- [Supplied records]:
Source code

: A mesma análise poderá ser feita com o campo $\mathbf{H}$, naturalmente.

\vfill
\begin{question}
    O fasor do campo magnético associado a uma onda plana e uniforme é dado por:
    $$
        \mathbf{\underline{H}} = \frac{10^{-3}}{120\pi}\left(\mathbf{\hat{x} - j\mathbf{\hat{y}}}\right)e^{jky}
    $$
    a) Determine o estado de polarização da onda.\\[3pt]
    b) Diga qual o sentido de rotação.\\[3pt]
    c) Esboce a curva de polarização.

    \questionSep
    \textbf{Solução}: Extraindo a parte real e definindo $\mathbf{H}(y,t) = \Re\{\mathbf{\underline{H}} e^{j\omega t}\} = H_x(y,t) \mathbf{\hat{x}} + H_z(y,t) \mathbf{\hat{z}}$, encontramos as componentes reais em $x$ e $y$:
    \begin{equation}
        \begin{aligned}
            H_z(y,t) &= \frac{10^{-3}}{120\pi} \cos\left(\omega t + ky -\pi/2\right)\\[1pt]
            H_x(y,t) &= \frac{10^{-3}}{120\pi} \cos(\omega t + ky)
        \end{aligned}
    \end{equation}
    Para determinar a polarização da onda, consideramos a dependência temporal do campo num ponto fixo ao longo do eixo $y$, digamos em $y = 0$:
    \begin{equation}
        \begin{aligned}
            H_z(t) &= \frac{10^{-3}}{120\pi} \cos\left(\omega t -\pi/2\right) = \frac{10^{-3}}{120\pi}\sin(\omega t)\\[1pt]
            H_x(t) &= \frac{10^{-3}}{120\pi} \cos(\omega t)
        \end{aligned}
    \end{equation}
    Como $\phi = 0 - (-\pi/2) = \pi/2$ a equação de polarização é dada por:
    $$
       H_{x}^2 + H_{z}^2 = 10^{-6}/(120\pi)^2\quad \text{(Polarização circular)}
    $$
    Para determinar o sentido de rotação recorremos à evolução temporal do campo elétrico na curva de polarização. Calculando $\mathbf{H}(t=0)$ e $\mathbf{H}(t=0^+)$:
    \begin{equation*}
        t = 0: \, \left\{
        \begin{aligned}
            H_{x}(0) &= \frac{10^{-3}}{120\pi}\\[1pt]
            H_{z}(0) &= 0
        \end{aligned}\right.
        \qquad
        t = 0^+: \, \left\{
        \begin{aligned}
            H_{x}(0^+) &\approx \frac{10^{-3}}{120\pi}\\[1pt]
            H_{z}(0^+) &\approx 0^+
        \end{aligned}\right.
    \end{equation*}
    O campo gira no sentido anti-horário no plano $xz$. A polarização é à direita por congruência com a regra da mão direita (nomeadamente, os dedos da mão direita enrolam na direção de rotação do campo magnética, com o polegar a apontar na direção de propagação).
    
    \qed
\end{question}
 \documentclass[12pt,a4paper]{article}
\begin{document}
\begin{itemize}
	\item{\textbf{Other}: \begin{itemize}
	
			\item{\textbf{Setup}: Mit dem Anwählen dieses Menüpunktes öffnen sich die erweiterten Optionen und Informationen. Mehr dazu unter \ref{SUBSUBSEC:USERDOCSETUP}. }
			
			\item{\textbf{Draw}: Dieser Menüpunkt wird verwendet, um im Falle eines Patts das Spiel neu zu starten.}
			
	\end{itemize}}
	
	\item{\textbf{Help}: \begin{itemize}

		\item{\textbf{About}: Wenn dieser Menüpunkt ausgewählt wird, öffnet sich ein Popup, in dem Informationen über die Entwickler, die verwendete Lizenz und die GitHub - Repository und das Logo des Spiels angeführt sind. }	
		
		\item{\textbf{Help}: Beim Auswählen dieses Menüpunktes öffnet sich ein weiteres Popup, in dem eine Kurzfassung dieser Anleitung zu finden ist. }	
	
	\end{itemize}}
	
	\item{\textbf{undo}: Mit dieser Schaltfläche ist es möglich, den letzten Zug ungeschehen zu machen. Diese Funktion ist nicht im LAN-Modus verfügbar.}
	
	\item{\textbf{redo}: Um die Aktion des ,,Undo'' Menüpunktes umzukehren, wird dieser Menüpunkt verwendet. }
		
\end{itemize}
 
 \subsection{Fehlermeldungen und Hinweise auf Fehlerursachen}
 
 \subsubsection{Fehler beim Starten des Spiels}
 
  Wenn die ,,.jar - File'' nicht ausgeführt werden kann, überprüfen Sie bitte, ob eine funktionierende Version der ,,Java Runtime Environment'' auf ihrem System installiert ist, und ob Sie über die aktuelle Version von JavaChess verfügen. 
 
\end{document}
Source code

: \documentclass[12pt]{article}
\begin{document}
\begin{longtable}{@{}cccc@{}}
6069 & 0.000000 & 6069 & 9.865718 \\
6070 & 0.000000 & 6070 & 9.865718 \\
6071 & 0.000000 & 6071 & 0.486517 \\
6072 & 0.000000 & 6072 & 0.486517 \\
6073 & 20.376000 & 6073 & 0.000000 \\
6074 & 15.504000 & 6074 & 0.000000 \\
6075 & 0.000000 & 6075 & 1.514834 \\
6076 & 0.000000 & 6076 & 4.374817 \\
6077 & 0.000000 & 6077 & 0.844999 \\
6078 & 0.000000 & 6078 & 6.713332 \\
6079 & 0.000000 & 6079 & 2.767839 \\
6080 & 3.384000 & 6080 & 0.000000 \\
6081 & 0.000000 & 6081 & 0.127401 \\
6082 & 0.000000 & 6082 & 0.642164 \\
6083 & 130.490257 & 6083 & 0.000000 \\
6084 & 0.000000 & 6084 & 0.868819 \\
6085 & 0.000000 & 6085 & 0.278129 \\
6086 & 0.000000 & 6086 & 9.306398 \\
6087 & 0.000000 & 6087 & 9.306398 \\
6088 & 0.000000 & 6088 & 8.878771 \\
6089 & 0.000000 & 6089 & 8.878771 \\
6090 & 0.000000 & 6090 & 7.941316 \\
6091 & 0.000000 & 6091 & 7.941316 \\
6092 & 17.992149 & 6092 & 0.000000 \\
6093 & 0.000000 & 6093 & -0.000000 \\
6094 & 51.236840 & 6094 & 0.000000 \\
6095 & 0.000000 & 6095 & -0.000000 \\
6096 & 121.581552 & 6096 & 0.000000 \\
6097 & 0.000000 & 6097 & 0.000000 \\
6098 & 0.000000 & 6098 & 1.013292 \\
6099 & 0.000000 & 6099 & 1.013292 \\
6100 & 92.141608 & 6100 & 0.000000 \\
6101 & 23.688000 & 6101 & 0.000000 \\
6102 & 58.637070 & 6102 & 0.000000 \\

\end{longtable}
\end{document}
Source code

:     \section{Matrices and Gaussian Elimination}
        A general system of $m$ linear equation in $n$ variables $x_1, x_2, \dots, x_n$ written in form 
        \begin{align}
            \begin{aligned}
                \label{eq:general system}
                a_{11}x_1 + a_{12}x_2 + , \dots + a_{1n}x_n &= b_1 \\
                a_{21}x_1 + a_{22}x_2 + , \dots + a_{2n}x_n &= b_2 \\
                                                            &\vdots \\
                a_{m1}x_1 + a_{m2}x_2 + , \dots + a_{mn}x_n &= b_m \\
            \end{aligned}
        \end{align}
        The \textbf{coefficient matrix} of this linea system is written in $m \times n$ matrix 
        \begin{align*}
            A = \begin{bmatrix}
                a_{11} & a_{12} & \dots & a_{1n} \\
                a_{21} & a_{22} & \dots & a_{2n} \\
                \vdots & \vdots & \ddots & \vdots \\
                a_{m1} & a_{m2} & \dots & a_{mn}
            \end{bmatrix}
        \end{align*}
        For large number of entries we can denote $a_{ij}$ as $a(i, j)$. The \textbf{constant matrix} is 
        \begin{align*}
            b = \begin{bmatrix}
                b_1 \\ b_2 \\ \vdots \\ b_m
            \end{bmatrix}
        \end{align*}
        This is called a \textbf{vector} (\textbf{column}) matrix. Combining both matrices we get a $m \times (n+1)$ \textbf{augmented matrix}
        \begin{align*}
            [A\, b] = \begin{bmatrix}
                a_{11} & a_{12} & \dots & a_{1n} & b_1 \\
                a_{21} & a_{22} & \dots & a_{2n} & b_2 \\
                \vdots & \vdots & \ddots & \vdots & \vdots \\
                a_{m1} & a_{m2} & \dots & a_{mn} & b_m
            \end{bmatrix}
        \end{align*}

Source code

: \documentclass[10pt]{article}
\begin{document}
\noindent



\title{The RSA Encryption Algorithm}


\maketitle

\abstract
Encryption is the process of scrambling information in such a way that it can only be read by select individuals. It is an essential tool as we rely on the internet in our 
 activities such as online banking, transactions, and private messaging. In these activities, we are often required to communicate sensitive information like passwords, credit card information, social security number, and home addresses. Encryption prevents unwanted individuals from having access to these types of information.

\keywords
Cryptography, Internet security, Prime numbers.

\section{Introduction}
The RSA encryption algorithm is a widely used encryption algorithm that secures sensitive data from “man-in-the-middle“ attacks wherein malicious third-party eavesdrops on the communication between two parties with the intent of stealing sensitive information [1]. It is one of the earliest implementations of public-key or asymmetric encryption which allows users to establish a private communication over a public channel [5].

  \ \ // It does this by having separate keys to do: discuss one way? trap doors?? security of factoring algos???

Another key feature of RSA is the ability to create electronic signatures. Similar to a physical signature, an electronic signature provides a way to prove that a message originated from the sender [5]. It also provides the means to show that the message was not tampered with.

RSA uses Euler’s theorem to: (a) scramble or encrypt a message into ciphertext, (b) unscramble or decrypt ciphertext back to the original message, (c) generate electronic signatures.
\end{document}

- [Assignment]:
Pull out all lines from the listing that contain the string "written".

- [Answer box]:
        A general system of $m$ linear equation in $n$ variables $x_1, x_2, \dots, x_n$ written in form 
        The \textbf{coefficient matrix} of this linea system is written in $m \times n$ matrix 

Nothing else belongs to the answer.